Certification to appeal was granted on the following issue: “Did the Appellate Court properly reject the defendant’s claim that the charges against him should have been dismissed based upon a violation of his rights under Connecticut General Statutes §§ 54-82c and 54-82d?” State v. Milton, 221 Conn. 921, 608 A.2d 687 (1992).
General Statutes § 54-82c provides: “prisoner’s right to speedy trial on pending charges, (a) Whenever a person has entered upon a term of imprisonment in a correctional institution of this state and, during the continuance of the term of imprisonment, there is pending in this state any untried indictment or information against such prisoner, he shall be brought to trial within one hundred twenty days after he has caused to be delivered, to the state’s attorney or assistant state’s attorney of the judicial district or geographical area, in which the indictment or information is pending, and to the appropriate court, written notice of the place of his imprisonment and his request for final disposition to be made of the indictment or information. For good cause shown in open court, the prisoner or his counsel being present, the court may grant any necessary or reasonable continuance. The request of the prisoner shall be accompanied by a certificate of the warden, community correctional center administrator or other official having custody of the prisoner, stating the term of commitment under which the prisoner is being held, the time already served, the time remaining to be served on the sentence, the amount of good time earned, the time of parole eligibility of the prisoner and any decisions of the parole board relating to the prisoner.

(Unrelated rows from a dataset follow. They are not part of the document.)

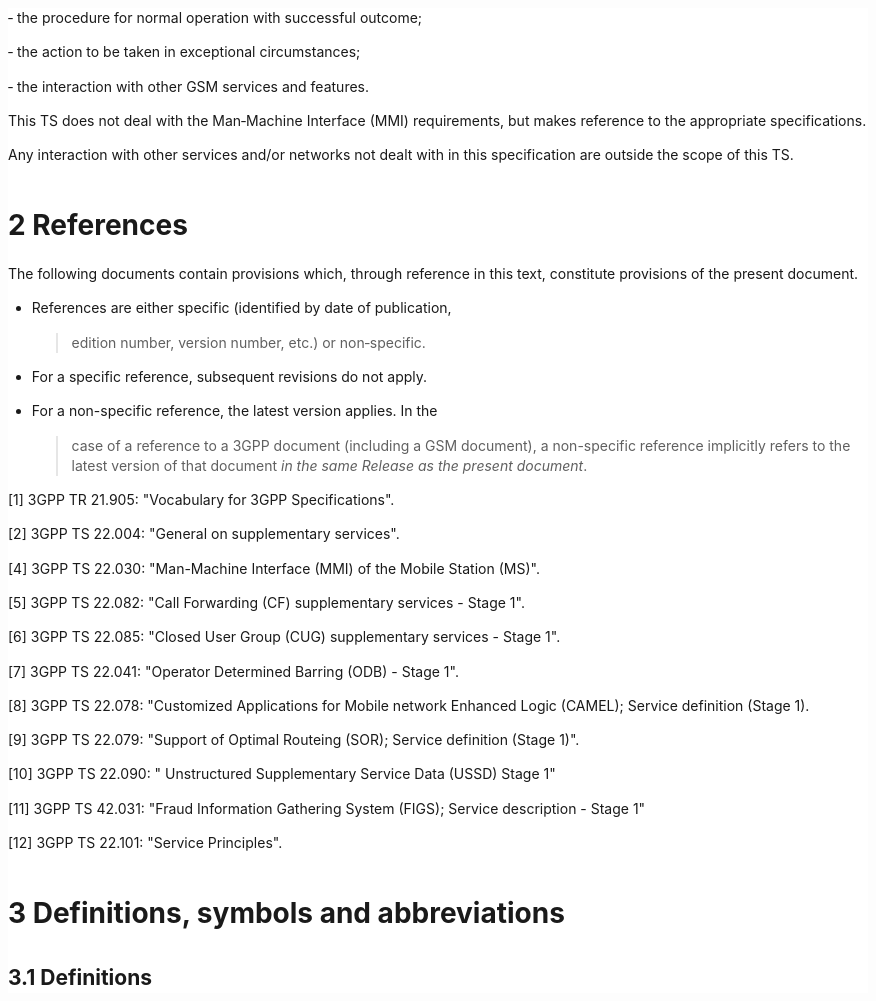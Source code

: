 ‑ the procedure for normal operation with successful outcome;

‑ the action to be taken in exceptional circumstances;

‑ the interaction with other GSM services and features.

This TS does not deal with the Man‑Machine Interface (MMI) requirements,
but makes reference to the appropriate specifications.

Any interaction with other services and/or networks not dealt with in
this specification are outside the scope of this TS.

2 References
============

The following documents contain provisions which, through reference in
this text, constitute provisions of the present document.

-   References are either specific (identified by date of publication,
    > edition number, version number, etc.) or non‑specific.

-   For a specific reference, subsequent revisions do not apply.

-   For a non-specific reference, the latest version applies. In the
    > case of a reference to a 3GPP document (including a GSM document),
    > a non-specific reference implicitly refers to the latest version
    > of that document *in the same Release as the present document*.

\[1\] 3GPP TR 21.905: \"Vocabulary for 3GPP Specifications\".

\[2\] 3GPP TS 22.004: \"General on supplementary services\".

\[4\] 3GPP TS 22.030: \"Man-Machine Interface (MMI) of the Mobile
Station (MS)\".

\[5\] 3GPP TS 22.082: \"Call Forwarding (CF) supplementary services -
Stage 1\".

\[6\] 3GPP TS 22.085: \"Closed User Group (CUG) supplementary services -
Stage 1\".

\[7\] 3GPP TS 22.041: \"Operator Determined Barring (ODB) - Stage 1\".

\[8\] 3GPP TS 22.078: \"Customized Applications for Mobile network
Enhanced Logic (CAMEL); Service definition (Stage 1).

\[9\] 3GPP TS 22.079: \"Support of Optimal Routeing (SOR); Service
definition (Stage 1)\".

\[10\] 3GPP TS 22.090: \" Unstructured Supplementary Service Data (USSD)
Stage 1\"

\[11\] 3GPP TS 42.031: \"Fraud Information Gathering System (FIGS);
Service description - Stage 1\"

\[12\] 3GPP TS 22.101: \"Service Principles\".

3 Definitions, symbols and abbreviations
========================================

3.1 Definitions
---------------
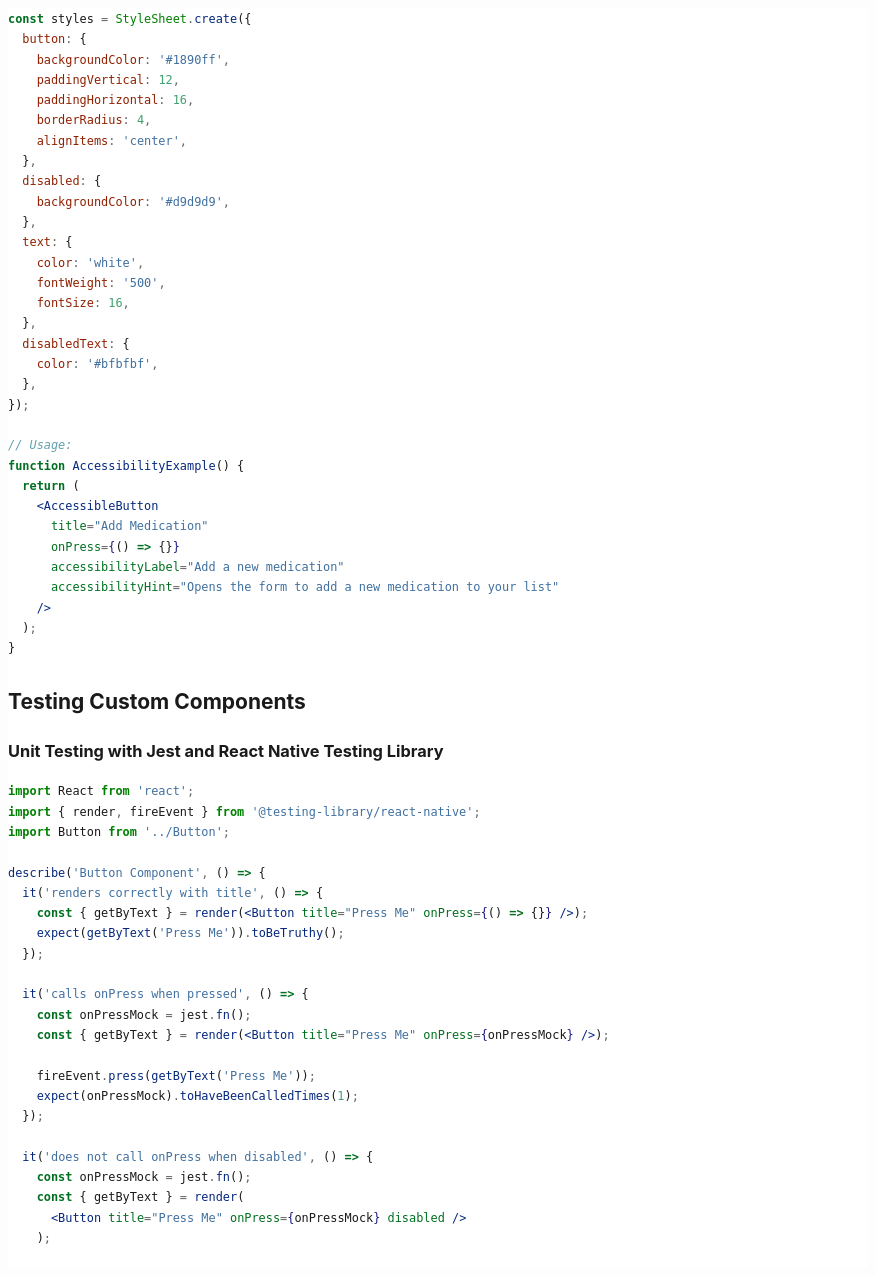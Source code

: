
 ```jsx
const styles = StyleSheet.create({
  button: {
    backgroundColor: '#1890ff',
    paddingVertical: 12,
    paddingHorizontal: 16,
    borderRadius: 4,
    alignItems: 'center',
  },
  disabled: {
    backgroundColor: '#d9d9d9',
  },
  text: {
    color: 'white',
    fontWeight: '500',
    fontSize: 16,
  },
  disabledText: {
    color: '#bfbfbf',
  },
});

// Usage:
function AccessibilityExample() {
  return (
    <AccessibleButton
      title="Add Medication"
      onPress={() => {}}
      accessibilityLabel="Add a new medication"
      accessibilityHint="Opens the form to add a new medication to your list"
    />
  );
}
```

## Testing Custom Components

### Unit Testing with Jest and React Native Testing Library

```jsx
import React from 'react';
import { render, fireEvent } from '@testing-library/react-native';
import Button from '../Button';

describe('Button Component', () => {
  it('renders correctly with title', () => {
    const { getByText } = render(<Button title="Press Me" onPress={() => {}} />);
    expect(getByText('Press Me')).toBeTruthy();
  });
  
  it('calls onPress when pressed', () => {
    const onPressMock = jest.fn();
    const { getByText } = render(<Button title="Press Me" onPress={onPressMock} />);
    
    fireEvent.press(getByText('Press Me'));
    expect(onPressMock).toHaveBeenCalledTimes(1);
  });
  
  it('does not call onPress when disabled', () => {
    const onPressMock = jest.fn();
    const { getByText } = render(
      <Button title="Press Me" onPress={onPressMock} disabled />
    );
    
```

“(b) The written notice and request for final disposition referred to in subsection (a) hereof shall be given or sent by the prisoner to the warden, community correctional center administrator or other official having cus*166tody of him, who shall promptly forward it together with the certifícate to the appropriate prosecuting official and court by registered or certified mail, return receipt requested.
“(c) The warden, community correctional center administrator or other official having custody of the prisoner shall promptly inform him in writing of the source and contents of any untried indictment or information against him concerning which the warden, administrator or other official has knowledge and of his right to make a request for final disposition thereof.
“(d) Escape from custody by the prisoner subsequent to his execution of the request for final disposition referred to in subsection (a) hereof shall void the request.”
General Statutes § 54-82d provides: “dismissal of charges on failure to grant prisoner speedy trial. If an action is not assigned for trial within the period of time as provided in section 54-82c, no court of this state shall any longer have jurisdiction thereof, nor shall the untried indictment or information be of any further force or effect, and the court shall enter an order dismissing the same.”